#### SOURCE DATA
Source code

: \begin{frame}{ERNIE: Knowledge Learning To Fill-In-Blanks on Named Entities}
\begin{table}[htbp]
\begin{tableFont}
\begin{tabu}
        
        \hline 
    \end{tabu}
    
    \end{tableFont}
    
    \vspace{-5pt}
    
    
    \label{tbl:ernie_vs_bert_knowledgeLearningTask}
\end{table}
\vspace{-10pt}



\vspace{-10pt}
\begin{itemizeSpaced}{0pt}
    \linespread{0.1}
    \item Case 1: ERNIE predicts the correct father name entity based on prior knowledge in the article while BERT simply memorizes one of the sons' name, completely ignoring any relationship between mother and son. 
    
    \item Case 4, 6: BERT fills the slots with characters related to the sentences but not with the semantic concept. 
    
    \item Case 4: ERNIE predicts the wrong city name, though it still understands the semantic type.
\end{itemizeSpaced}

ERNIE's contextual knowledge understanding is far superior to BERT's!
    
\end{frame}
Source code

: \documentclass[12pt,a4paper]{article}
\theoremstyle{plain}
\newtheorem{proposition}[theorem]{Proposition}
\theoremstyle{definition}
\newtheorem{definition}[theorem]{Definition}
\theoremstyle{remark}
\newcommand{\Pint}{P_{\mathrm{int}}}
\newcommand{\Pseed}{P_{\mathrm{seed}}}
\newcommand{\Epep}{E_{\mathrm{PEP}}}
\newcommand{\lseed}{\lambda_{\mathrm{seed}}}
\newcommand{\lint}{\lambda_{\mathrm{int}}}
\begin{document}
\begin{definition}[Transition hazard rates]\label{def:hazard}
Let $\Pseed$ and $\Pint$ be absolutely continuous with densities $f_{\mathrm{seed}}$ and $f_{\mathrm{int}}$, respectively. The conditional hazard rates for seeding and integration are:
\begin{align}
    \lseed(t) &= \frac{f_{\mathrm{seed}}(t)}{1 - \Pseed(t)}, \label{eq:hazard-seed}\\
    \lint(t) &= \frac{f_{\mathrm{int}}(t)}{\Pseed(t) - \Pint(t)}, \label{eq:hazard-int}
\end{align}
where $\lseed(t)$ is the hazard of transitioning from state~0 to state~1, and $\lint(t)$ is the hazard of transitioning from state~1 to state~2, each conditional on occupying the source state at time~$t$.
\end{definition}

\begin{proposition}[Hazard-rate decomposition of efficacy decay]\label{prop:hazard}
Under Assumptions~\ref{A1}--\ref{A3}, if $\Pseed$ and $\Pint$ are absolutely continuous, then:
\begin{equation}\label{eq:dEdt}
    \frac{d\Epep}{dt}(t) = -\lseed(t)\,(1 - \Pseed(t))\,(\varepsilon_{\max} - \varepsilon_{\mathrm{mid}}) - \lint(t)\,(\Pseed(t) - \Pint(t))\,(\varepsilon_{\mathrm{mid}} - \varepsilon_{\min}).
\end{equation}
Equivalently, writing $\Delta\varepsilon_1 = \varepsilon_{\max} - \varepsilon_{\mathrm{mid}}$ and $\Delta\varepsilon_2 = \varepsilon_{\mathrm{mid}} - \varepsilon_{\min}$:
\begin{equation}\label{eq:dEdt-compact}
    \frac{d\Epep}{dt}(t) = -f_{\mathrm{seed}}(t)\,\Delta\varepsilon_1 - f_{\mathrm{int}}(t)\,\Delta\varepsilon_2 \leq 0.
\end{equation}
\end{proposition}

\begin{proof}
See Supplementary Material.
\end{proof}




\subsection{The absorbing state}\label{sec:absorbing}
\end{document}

#### WORK TASK
Word for word, write out every record.

#### RESPONSE
Source code

: \begin{frame}{ERNIE: Knowledge Learning To Fill-In-Blanks on Named Entities}
\begin{table}[htbp]
\begin{tableFont}
\begin{tabu}
        
        \hline 
    \end{tabu}
    
    \end{tableFont}
    
    \vspace{-5pt}
    
    
    \label{tbl:ernie_vs_bert_knowledgeLearningTask}
\end{table}
\vspace{-10pt}



\vspace{-10pt}
\begin{itemizeSpaced}{0pt}
    \linespread{0.1}
    \item Case 1: ERNIE predicts the correct father name entity based on prior knowledge in the article while BERT simply memorizes one of the sons' name, completely ignoring any relationship between mother and son. 
    
    \item Case 4, 6: BERT fills the slots with characters related to the sentences but not with the semantic concept. 
    
    \item Case 4: ERNIE predicts the wrong city name, though it still understands the semantic type.
\end{itemizeSpaced}

ERNIE's contextual knowledge understanding is far superior to BERT's!
    
\end{frame}
Source code

: \documentclass[12pt,a4paper]{article}
\theoremstyle{plain}
\newtheorem{proposition}[theorem]{Proposition}
\theoremstyle{definition}
\newtheorem{definition}[theorem]{Definition}
\theoremstyle{remark}
\newcommand{\Pint}{P_{\mathrm{int}}}
\newcommand{\Pseed}{P_{\mathrm{seed}}}
\newcommand{\Epep}{E_{\mathrm{PEP}}}
\newcommand{\lseed}{\lambda_{\mathrm{seed}}}
\newcommand{\lint}{\lambda_{\mathrm{int}}}
\begin{document}
\begin{definition}[Transition hazard rates]\label{def:hazard}
Let $\Pseed$ and $\Pint$ be absolutely continuous with densities $f_{\mathrm{seed}}$ and $f_{\mathrm{int}}$, respectively. The conditional hazard rates for seeding and integration are:
\begin{align}
    \lseed(t) &= \frac{f_{\mathrm{seed}}(t)}{1 - \Pseed(t)}, \label{eq:hazard-seed}\\
    \lint(t) &= \frac{f_{\mathrm{int}}(t)}{\Pseed(t) - \Pint(t)}, \label{eq:hazard-int}
\end{align}
where $\lseed(t)$ is the hazard of transitioning from state~0 to state~1, and $\lint(t)$ is the hazard of transitioning from state~1 to state~2, each conditional on occupying the source state at time~$t$.
\end{definition}

\begin{proposition}[Hazard-rate decomposition of efficacy decay]\label{prop:hazard}
Under Assumptions~\ref{A1}--\ref{A3}, if $\Pseed$ and $\Pint$ are absolutely continuous, then:
\begin{equation}\label{eq:dEdt}
    \frac{d\Epep}{dt}(t) = -\lseed(t)\,(1 - \Pseed(t))\,(\varepsilon_{\max} - \varepsilon_{\mathrm{mid}}) - \lint(t)\,(\Pseed(t) - \Pint(t))\,(\varepsilon_{\mathrm{mid}} - \varepsilon_{\min}).
\end{equation}
Equivalently, writing $\Delta\varepsilon_1 = \varepsilon_{\max} - \varepsilon_{\mathrm{mid}}$ and $\Delta\varepsilon_2 = \varepsilon_{\mathrm{mid}} - \varepsilon_{\min}$:
\begin{equation}\label{eq:dEdt-compact}
    \frac{d\Epep}{dt}(t) = -f_{\mathrm{seed}}(t)\,\Delta\varepsilon_1 - f_{\mathrm{int}}(t)\,\Delta\varepsilon_2 \leq 0.
\end{equation}
\end{proposition}

\begin{proof}
See Supplementary Material.
\end{proof}




\subsection{The absorbing state}\label{sec:absorbing}
\end{document}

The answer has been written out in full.